[Saved entries]

[Start of section]

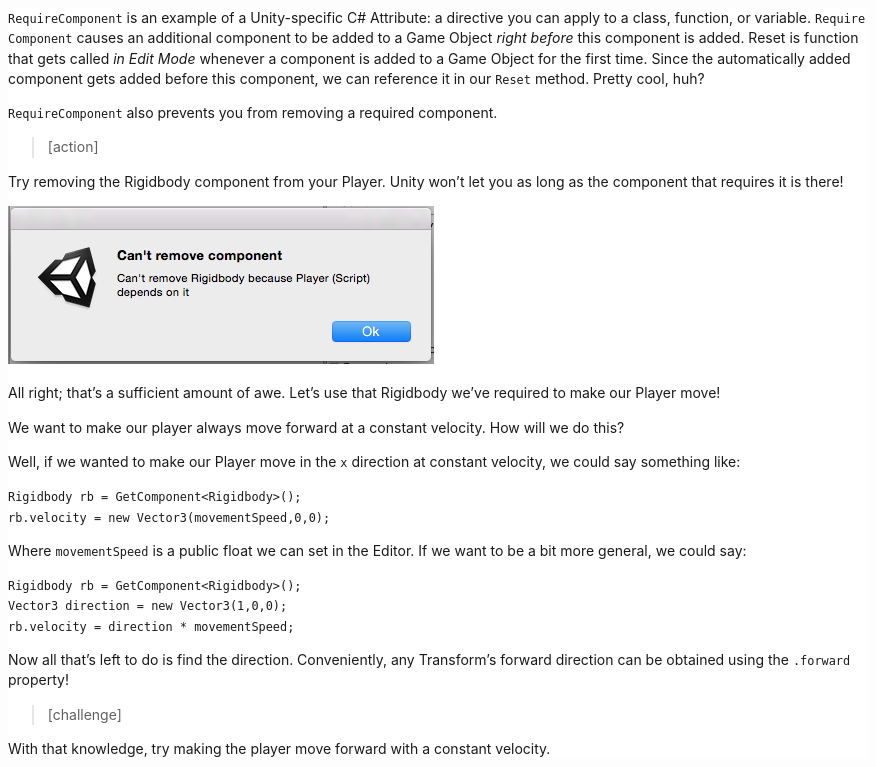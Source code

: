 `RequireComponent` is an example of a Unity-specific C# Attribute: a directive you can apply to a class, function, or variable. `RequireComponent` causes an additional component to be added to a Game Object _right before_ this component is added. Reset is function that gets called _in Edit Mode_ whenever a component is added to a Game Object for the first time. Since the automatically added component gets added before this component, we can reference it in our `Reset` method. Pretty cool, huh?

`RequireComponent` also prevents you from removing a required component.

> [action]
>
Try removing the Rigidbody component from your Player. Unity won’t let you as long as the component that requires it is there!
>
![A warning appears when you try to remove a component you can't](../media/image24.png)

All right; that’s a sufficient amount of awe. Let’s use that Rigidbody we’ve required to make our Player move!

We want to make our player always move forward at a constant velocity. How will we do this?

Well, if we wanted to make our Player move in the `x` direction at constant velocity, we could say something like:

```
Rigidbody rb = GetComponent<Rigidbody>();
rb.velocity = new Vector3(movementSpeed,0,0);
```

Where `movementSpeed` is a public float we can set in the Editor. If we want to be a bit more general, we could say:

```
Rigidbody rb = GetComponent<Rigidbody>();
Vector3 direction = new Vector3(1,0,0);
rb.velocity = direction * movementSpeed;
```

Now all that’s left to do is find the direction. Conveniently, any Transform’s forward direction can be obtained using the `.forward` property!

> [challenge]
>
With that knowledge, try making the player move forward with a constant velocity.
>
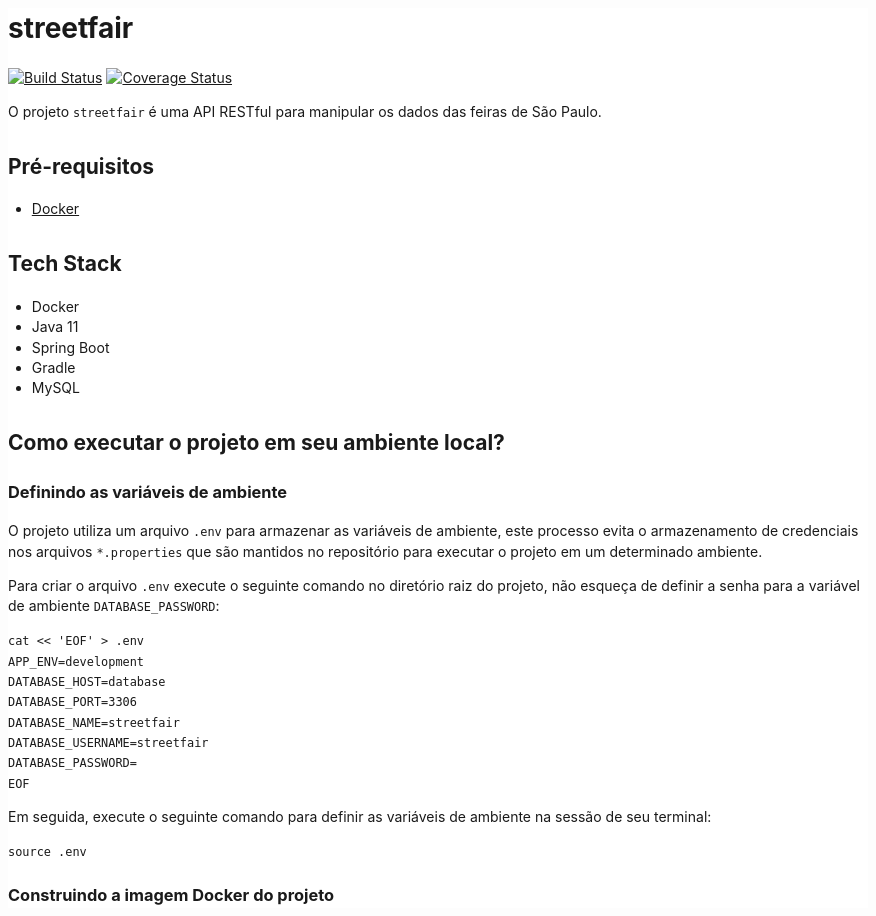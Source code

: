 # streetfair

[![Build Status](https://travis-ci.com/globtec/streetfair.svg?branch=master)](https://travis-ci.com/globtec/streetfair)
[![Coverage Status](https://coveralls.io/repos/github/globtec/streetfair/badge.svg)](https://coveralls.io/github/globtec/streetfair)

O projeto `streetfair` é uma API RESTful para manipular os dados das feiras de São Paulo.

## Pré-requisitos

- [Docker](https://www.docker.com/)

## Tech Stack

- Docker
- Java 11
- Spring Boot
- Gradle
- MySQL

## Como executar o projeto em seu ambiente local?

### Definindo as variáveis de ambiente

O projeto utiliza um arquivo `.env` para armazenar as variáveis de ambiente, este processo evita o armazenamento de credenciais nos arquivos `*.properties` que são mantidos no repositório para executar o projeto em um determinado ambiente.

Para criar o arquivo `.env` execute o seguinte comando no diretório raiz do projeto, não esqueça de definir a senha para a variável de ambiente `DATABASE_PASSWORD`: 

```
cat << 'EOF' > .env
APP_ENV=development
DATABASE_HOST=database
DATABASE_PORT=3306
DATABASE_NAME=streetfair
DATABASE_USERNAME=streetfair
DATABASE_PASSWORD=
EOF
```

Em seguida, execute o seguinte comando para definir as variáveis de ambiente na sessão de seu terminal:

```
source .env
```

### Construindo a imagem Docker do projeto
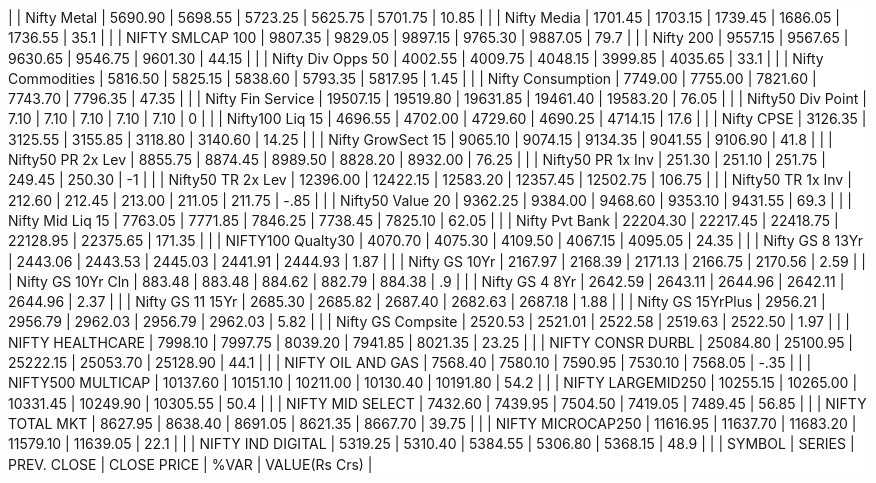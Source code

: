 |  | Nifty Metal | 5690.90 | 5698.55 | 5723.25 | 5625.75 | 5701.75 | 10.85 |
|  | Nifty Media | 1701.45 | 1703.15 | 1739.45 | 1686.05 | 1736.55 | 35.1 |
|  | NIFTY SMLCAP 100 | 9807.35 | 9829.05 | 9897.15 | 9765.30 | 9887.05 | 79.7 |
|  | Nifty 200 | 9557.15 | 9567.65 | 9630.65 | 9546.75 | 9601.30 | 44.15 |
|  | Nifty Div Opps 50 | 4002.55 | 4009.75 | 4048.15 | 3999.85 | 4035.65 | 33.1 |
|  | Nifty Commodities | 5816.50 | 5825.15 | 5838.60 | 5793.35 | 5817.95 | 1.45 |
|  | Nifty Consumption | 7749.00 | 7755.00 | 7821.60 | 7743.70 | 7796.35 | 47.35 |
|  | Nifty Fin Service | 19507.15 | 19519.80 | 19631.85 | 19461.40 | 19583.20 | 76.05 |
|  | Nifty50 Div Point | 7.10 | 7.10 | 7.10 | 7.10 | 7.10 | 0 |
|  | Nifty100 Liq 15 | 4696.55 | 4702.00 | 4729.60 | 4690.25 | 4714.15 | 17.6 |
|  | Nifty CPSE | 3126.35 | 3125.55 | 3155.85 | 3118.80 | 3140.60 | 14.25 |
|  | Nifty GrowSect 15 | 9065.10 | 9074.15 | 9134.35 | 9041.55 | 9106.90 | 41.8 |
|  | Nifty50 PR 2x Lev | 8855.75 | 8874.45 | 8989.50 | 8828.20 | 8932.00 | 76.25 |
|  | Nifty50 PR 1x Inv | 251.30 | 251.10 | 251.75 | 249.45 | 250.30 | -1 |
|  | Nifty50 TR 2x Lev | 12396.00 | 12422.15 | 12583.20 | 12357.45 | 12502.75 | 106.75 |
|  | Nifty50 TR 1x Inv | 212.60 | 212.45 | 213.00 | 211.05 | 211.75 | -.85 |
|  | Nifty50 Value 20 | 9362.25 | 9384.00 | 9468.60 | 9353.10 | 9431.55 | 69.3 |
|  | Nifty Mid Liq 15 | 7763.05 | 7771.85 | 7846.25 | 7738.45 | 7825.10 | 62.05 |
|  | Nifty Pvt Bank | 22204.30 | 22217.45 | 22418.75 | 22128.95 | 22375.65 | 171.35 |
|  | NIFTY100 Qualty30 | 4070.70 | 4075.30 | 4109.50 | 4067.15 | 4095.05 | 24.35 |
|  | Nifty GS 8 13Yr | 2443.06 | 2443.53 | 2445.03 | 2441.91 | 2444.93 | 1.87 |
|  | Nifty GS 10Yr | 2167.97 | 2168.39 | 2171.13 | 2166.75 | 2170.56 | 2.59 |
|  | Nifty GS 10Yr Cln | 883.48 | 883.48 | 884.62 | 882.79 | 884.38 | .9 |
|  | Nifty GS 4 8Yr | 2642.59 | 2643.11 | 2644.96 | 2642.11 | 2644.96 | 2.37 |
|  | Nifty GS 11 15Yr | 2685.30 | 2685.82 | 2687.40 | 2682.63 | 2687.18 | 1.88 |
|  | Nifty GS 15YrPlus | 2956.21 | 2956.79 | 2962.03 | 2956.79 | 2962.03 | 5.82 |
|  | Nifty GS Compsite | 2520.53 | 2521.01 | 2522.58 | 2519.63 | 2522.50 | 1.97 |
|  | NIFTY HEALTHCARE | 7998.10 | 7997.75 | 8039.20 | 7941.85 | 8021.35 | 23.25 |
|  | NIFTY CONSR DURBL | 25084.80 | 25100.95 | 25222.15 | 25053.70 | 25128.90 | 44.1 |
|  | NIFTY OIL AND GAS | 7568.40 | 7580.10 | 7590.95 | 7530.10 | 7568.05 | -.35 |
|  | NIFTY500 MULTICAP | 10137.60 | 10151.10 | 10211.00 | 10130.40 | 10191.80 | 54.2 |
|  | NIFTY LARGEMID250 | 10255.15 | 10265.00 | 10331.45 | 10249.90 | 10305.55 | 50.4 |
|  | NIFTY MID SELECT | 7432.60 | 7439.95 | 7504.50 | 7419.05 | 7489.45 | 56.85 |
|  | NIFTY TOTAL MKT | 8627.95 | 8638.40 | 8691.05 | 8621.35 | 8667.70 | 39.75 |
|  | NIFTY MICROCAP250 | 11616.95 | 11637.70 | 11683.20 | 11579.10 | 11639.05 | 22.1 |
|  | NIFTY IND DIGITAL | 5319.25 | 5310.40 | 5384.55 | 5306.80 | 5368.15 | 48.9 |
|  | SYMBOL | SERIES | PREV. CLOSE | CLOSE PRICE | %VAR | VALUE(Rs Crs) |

[End of section]

_Instructions to follow_
Among the lines above, find the ones containing "variáveis" and copy them.

_Exercise result_
### Definindo as variáveis de ambiente
O projeto utiliza um arquivo `.env` para armazenar as variáveis de ambiente, este processo evita o armazenamento de credenciais nos arquivos `*.properties` que são mantidos no repositório para executar o projeto em um determinado ambiente.
Em seguida, execute o seguinte comando para definir as variáveis de ambiente na sessão de seu terminal:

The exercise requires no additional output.